It seems like every day a disappointing new study comes out, explaining how a habit we love is actually inadvertently killing us. Sometimes though, these warnings aren’t worth their weight, and surprisingly, some of the habits we consider our biggest vices can actually have some pretty awesome inherent benefits. Instead of feeling ashamed over those “naughty” habits, embrace your so-called vices and learn the positives there are to be gleaned from some of your favorite guilty pleasures.
1. That Chocolate Addiction
Ever been admonished for reaching for the last piece of chocolate or devouring a king size candy bar in less than two bites? Take a load off, because you might actually be giving your heart a hand. A British Medical Journal study recently found that people who eat dark chocolate on a regular basis might reduce their risk of heart disease and stroke by huge percentages. Unfortunately, milk chocolate didn’t make the cut, but once you learn to savor a piece of rich, dark chocolate, you’re going to reap the benefits through taste and health, trust us.
2. A Night Cap
Who doesn’t enjoy a good beer or tumbler full of whisky after a long day or work week? Turns out, having that night cap might not be as terrible for you as was once reported. There’s still a raging debate about the ability of alcohol to lower the risk of heart disease, but the general consensus of numerous studies has found that light to moderate drinking might be associated with a lowered risk of stroke, heart disease, and death. This isn’t to say you should start slamming beer bongs when you get home after work, but feel free to mix that cocktail and keep up with that gym membership.
3. That Coffee Addiction
We’re a nation that runs on coffee; long hours and heavy work schedules demand a little caffeine pick me up. You’ve likely gotten some looks when heading to the office kitchen to pick up your fourth coffee in two hours, but it turns out coffee can actually be pretty damn good for your health. It can decrease your risk of developing Alzheimer’s protect your cardiovascular health, serve as a defense against diabetes, and help alleviate pain. Good news for those of us who use coffee as our reason to get out of bed each morning, and even more reason to put that Keurig to good use.

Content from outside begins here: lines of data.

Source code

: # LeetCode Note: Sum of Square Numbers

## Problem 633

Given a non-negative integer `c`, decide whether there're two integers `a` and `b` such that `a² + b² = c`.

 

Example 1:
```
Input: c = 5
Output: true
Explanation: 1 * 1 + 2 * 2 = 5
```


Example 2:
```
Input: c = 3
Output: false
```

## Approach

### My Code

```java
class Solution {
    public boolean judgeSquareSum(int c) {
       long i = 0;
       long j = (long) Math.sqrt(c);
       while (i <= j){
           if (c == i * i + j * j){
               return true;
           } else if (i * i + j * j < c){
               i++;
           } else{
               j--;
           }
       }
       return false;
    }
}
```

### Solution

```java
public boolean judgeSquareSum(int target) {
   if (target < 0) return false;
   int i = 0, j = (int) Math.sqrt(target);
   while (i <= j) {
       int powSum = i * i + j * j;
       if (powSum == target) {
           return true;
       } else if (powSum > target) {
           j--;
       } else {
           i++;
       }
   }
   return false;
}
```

4. Gambling for the Fun of It
Gambling can become addictive, and is a real problem for some Americans, but this hobby has gained a negative reputation without taking a look at the benefits it can provide. Take Poker, for example. This common card game—so common that 70 to 80 million Americans play it—requires a significant amount of skill, and you can actually learn quite a bit from partaking in the game regularly. Poker requires math skills, in the form of statistics and probability. Poker players must become adept at analyzing pot odds, which refers to the amount of money they might win versus what they’d have to risk. They must also remain calm and cool under pressure—“poker face” didn’t come out of thin air, and poker players can learn to control their emotions and keep coolheaded even in the face of stress (otherwise known as adrenaline-inducing odds). Not a poker player? Even something as simple as online bingo can teach you some pretty great skills: concentration, focus, and keeping your mind agile, at least according to BBC News.
5. Skipping Work
We’re in a competitive world, and that’s led to increased hours spent at the office and a constant need to one-up our colleagues in order to hack it in the big bad professional world. That leaves little time for play, which should be a crime in itself. Remember the thrill of playing hooky in high school? Yeah, that’s still around, and merely waiting in the wings for you to realize that skipping work can actually provide you with some much needed happiness. Playing hooky has a new term, and it’s much more appealing: a mental health day. Scientist and doctors have recommended companies provide these “break” days to employees, a suggestion which has gone mostly unheeded by a majority of the workforce’s employers. Take things into your own hands and use a sick day or two to spend your time heading to the beach, lying in bed watching movies, or playing video games for 16 hours straight. A mini staycation can actually relieve stress, lower blood pressure, and alleviate the risk of heart disease—plus, it promotes creativity, so you’ll be ready to pitch some fantastic ideas when you head back into the office.
Don’t let the naysayers get you down; if you practice any of these so-called “bad habits”, consider the benefits to be gained and get some enjoyment out of your life.